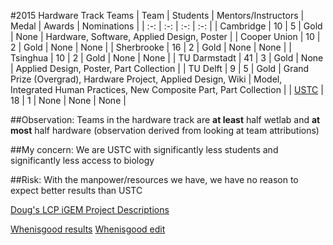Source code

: #2015 Hardware Track Teams
| Team | Students | Mentors/Instructors | Medal | Awards | Nominations |
| :-: | :-: | :-: | :-: | 
| Cambridge | 10 | 5 | Gold | None | Hardware, Software, Applied Design, Poster |
| Cooper Union | 10 | 2 | Gold | None | None |
| Sherbrooke | 16 | 2 | Gold | None | None |
| Tsinghua | 10 | 2 | Gold | None | None |
| TU Darmstadt | 41 | 3 | Gold | None | Applied Design, Poster, Part Collection |
| TU Delft | 9 | 5 | Gold | Grand Prize (Overgrad), Hardware Project, Applied Design, Wiki | Model, Integrated Human Practices, New Composite Part, Part Collection |
| [USTC](http://2015.igem.org/Team:USTC) | 18 | 1 | None | None | None |

##Observation: 
Teams in the hardware track are **at least** half wetlab and **at most** half hardware (observation derived from looking at team attributions)

##My concern: 
We are USTC with significantly less students and significantly less access to biology

##Risk: 
With the manpower/resources we have, we have no reason to expect better results than USTC

[Doug's LCP iGEM Project Descriptions](/iGEM/Densmore_LivingComputingProject_UROP_2016.docx)

[Whenisgood results](http://whenisgood.net/k4qxyka/results/ih9hah3)
[Whenisgood edit](http://whenisgood.net/k4qxyka/edit/ih9hah3)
****************
§ Description of the task: Repeat every record above exactly. Omit the pictures.

§ Answer to the problem:
Source code

: #2015 Hardware Track Teams
| Team | Students | Mentors/Instructors | Medal | Awards | Nominations |
| :-: | :-: | :-: | :-: | 
| Cambridge | 10 | 5 | Gold | None | Hardware, Software, Applied Design, Poster |
| Cooper Union | 10 | 2 | Gold | None | None |
| Sherbrooke | 16 | 2 | Gold | None | None |
| Tsinghua | 10 | 2 | Gold | None | None |
| TU Darmstadt | 41 | 3 | Gold | None | Applied Design, Poster, Part Collection |
| TU Delft | 9 | 5 | Gold | Grand Prize (Overgrad), Hardware Project, Applied Design, Wiki | Model, Integrated Human Practices, New Composite Part, Part Collection |
| [USTC](http://2015.igem.org/Team:USTC) | 18 | 1 | None | None | None |

##Observation: 
Teams in the hardware track are **at least** half wetlab and **at most** half hardware (observation derived from looking at team attributions)

##My concern: 
We are USTC with significantly less students and significantly less access to biology

##Risk: 
With the manpower/resources we have, we have no reason to expect better results than USTC

[Doug's LCP iGEM Project Descriptions](/iGEM/Densmore_LivingComputingProject_UROP_2016.docx)

[Whenisgood results](http://whenisgood.net/k4qxyka/results/ih9hah3)
[Whenisgood edit](http://whenisgood.net/k4qxyka/edit/ih9hah3)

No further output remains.